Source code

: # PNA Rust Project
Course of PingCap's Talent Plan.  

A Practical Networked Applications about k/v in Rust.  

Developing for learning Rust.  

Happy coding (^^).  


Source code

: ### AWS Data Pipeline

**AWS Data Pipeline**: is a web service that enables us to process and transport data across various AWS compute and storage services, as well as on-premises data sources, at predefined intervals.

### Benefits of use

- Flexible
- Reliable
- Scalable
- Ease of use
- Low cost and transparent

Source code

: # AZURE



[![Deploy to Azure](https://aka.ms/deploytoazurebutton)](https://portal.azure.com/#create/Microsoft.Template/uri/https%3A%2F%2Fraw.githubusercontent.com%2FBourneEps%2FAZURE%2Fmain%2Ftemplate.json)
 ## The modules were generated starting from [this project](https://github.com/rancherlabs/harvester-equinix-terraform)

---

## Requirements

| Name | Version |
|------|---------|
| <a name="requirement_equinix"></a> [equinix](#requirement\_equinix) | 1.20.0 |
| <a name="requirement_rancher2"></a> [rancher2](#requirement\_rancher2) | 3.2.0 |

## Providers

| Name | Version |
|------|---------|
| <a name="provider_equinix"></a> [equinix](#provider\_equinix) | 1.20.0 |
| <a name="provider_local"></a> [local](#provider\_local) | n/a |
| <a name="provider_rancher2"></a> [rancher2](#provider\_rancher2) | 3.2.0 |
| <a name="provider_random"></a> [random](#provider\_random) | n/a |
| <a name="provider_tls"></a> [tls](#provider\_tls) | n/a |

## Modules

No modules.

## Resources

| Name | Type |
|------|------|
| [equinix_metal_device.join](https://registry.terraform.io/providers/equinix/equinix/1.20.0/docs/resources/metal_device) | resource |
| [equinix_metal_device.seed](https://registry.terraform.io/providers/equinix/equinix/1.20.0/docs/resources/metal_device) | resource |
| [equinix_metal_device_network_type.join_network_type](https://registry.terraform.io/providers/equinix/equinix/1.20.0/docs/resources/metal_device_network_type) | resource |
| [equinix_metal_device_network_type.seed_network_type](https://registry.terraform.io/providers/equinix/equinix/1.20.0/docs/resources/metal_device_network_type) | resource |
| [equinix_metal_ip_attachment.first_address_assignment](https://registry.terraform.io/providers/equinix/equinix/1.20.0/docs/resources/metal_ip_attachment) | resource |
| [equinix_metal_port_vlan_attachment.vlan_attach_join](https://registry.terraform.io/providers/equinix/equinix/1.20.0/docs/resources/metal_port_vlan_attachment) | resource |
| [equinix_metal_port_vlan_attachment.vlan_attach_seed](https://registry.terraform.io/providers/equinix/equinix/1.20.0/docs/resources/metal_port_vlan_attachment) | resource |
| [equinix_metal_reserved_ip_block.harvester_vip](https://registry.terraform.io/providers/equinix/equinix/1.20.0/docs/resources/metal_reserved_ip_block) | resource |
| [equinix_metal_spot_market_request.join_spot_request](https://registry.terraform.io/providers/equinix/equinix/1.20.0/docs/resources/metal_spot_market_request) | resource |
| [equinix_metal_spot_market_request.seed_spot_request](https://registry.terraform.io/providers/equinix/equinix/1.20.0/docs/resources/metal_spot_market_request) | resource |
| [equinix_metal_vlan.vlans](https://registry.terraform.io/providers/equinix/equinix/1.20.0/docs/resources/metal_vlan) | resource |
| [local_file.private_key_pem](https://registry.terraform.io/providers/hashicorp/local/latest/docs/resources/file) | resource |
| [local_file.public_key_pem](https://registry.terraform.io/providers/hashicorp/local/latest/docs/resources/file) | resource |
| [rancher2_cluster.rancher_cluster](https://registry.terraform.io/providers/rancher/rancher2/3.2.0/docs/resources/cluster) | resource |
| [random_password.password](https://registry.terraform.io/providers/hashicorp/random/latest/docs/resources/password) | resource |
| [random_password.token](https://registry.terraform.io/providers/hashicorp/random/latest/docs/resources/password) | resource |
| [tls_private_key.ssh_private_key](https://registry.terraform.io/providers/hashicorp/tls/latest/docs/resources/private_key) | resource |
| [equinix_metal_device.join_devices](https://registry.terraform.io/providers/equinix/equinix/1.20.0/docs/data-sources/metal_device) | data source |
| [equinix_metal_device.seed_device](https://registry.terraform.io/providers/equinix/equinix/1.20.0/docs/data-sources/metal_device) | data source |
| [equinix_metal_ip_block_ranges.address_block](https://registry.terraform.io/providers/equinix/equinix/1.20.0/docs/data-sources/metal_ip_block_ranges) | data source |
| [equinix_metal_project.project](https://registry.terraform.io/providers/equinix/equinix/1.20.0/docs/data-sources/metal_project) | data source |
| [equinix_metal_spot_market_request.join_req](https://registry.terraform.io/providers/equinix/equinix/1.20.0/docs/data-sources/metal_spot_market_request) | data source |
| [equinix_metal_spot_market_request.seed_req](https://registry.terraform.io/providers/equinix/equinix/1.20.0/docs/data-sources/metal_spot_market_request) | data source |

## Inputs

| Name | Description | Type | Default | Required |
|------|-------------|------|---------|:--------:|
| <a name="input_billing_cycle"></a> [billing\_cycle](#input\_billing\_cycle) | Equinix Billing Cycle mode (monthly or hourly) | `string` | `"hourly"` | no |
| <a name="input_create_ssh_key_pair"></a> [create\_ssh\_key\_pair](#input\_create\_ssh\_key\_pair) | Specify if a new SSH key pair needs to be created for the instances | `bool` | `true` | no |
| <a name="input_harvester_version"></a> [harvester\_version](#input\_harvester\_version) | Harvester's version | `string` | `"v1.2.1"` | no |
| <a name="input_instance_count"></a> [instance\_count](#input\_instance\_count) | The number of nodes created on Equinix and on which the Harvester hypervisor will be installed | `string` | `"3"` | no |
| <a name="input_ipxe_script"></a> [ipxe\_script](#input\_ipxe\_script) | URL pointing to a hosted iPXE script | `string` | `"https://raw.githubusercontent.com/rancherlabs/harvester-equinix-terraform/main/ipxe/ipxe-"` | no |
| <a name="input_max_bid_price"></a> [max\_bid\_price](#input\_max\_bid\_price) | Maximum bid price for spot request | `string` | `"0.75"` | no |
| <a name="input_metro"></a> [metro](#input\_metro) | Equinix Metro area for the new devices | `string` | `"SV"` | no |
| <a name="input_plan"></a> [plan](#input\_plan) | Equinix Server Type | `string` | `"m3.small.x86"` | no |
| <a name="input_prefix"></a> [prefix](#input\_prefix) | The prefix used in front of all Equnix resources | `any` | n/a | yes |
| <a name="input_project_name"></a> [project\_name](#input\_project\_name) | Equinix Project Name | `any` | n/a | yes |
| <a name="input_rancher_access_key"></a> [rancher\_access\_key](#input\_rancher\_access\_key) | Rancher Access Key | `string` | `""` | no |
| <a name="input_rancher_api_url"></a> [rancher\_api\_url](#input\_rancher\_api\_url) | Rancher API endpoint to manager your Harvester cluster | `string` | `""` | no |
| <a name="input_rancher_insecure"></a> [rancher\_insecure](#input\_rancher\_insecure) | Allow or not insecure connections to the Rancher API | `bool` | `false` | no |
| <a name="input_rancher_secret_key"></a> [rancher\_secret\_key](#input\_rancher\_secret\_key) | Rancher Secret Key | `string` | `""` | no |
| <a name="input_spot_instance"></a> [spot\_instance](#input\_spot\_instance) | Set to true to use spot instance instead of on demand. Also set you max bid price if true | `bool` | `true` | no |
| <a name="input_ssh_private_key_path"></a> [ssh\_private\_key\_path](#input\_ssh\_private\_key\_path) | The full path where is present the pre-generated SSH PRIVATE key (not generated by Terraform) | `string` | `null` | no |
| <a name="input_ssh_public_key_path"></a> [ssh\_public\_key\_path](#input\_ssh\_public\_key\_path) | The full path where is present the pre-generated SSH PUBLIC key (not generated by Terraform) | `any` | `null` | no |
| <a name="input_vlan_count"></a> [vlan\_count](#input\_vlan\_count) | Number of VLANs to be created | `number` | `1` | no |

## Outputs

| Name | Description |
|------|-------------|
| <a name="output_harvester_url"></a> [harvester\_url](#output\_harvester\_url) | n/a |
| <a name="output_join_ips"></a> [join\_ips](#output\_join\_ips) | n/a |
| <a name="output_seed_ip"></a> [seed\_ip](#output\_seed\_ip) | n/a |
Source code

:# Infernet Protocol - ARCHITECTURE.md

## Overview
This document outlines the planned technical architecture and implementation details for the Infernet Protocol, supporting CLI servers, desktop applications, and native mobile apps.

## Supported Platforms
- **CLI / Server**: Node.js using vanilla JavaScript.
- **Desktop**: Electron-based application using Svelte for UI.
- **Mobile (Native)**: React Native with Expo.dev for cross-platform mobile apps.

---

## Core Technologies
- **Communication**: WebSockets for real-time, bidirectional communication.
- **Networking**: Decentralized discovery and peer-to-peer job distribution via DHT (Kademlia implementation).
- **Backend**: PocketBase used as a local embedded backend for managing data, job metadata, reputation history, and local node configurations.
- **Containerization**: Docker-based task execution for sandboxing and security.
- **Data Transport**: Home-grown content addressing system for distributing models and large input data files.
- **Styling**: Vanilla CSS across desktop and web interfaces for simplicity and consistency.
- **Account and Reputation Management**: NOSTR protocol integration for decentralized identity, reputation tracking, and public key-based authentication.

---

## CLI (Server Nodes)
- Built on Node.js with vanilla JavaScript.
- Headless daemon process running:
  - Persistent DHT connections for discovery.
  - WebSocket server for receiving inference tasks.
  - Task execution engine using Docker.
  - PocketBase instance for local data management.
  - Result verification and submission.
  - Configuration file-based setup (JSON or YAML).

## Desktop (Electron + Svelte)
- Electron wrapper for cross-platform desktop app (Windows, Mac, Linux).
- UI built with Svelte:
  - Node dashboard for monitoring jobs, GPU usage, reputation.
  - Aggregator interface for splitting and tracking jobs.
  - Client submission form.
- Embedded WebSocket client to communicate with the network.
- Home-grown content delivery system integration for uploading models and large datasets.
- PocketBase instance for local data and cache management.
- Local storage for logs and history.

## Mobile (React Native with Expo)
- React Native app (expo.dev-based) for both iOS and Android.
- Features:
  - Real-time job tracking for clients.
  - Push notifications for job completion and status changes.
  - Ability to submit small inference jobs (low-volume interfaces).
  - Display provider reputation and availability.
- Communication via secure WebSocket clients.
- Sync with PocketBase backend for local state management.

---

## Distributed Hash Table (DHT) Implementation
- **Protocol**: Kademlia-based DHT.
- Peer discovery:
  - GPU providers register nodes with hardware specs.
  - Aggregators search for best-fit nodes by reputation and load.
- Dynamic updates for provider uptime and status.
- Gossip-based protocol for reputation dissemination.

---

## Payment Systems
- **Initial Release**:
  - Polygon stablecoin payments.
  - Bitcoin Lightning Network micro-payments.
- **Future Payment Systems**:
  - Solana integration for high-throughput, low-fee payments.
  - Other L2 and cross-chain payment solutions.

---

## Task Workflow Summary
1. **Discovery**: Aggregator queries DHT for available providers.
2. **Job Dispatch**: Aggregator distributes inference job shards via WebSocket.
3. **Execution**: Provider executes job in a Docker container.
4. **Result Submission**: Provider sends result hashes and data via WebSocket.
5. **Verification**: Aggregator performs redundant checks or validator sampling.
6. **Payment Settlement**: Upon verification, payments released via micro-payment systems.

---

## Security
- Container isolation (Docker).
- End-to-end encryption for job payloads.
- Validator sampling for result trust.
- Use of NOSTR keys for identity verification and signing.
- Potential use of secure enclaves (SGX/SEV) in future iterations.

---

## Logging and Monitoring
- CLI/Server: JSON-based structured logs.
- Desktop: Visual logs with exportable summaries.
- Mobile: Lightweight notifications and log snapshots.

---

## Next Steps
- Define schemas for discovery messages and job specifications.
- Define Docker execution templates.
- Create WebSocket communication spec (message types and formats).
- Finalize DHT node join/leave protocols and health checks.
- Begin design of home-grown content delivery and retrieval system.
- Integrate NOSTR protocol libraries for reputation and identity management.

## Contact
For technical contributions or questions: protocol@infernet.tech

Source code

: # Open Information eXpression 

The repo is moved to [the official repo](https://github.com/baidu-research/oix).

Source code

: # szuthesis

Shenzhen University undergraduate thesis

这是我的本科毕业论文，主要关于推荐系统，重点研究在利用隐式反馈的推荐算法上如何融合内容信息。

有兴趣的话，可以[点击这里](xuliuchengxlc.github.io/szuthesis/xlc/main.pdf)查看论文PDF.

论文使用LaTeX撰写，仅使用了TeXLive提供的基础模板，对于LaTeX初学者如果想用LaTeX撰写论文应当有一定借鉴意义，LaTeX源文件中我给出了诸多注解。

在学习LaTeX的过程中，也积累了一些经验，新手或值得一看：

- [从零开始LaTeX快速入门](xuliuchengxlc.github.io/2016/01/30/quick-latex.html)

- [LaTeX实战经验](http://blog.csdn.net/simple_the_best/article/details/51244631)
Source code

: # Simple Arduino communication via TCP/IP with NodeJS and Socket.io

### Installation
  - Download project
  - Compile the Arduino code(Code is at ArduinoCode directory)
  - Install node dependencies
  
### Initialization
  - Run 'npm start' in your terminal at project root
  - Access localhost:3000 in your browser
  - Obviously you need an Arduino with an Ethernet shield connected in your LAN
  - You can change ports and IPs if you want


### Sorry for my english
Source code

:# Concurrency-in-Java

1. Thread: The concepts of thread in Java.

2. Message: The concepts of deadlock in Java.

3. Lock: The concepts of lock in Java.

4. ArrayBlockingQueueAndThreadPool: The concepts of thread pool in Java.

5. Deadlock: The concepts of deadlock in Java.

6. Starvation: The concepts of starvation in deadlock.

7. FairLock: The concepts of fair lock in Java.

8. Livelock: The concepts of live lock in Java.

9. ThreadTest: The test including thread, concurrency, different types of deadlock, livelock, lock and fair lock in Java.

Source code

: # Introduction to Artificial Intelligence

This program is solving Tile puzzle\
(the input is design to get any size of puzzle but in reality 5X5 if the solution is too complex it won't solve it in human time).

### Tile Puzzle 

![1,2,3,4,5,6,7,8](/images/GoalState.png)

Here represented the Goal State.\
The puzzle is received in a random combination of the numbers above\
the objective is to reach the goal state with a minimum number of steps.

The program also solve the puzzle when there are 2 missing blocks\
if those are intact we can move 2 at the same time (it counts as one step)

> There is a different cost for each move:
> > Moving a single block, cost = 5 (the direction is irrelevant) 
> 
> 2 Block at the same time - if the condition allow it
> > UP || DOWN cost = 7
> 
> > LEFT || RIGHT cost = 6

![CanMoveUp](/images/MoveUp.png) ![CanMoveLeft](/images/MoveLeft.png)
○ ○ ○
### Exercise:
Find where the line with "- Potential use" sits in the material above, then copy exactly from it through the line with "6. Starvation: The". Add no other line.

### Answer for this exercise:
- Potential use of secure enclaves (SGX/SEV) in future iterations.

---

## Logging and Monitoring
- CLI/Server: JSON-based structured logs.
- Desktop: Visual logs with exportable summaries.
- Mobile: Lightweight notifications and log snapshots.

---

## Next Steps
- Define schemas for discovery messages and job specifications.
- Define Docker execution templates.
- Create WebSocket communication spec (message types and formats).
- Finalize DHT node join/leave protocols and health checks.
- Begin design of home-grown content delivery and retrieval system.
- Integrate NOSTR protocol libraries for reputation and identity management.

## Contact
For technical contributions or questions: protocol@infernet.tech

Source code

: # Open Information eXpression 

The repo is moved to [the official repo](https://github.com/baidu-research/oix).

Source code

: # szuthesis

Shenzhen University undergraduate thesis

这是我的本科毕业论文，主要关于推荐系统，重点研究在利用隐式反馈的推荐算法上如何融合内容信息。

有兴趣的话，可以[点击这里](xuliuchengxlc.github.io/szuthesis/xlc/main.pdf)查看论文PDF.

论文使用LaTeX撰写，仅使用了TeXLive提供的基础模板，对于LaTeX初学者如果想用LaTeX撰写论文应当有一定借鉴意义，LaTeX源文件中我给出了诸多注解。

在学习LaTeX的过程中，也积累了一些经验，新手或值得一看：

- [从零开始LaTeX快速入门](xuliuchengxlc.github.io/2016/01/30/quick-latex.html)

- [LaTeX实战经验](http://blog.csdn.net/simple_the_best/article/details/51244631)
Source code

: # Simple Arduino communication via TCP/IP with NodeJS and Socket.io

### Installation
  - Download project
  - Compile the Arduino code(Code is at ArduinoCode directory)
  - Install node dependencies
  
### Initialization
  - Run 'npm start' in your terminal at project root
  - Access localhost:3000 in your browser
  - Obviously you need an Arduino with an Ethernet shield connected in your LAN
  - You can change ports and IPs if you want


### Sorry for my english
Source code

:# Concurrency-in-Java

1. Thread: The concepts of thread in Java.

2. Message: The concepts of deadlock in Java.

3. Lock: The concepts of lock in Java.

4. ArrayBlockingQueueAndThreadPool: The concepts of thread pool in Java.

5. Deadlock: The concepts of deadlock in Java.

6. Starvation: The concepts of starvation in deadlock.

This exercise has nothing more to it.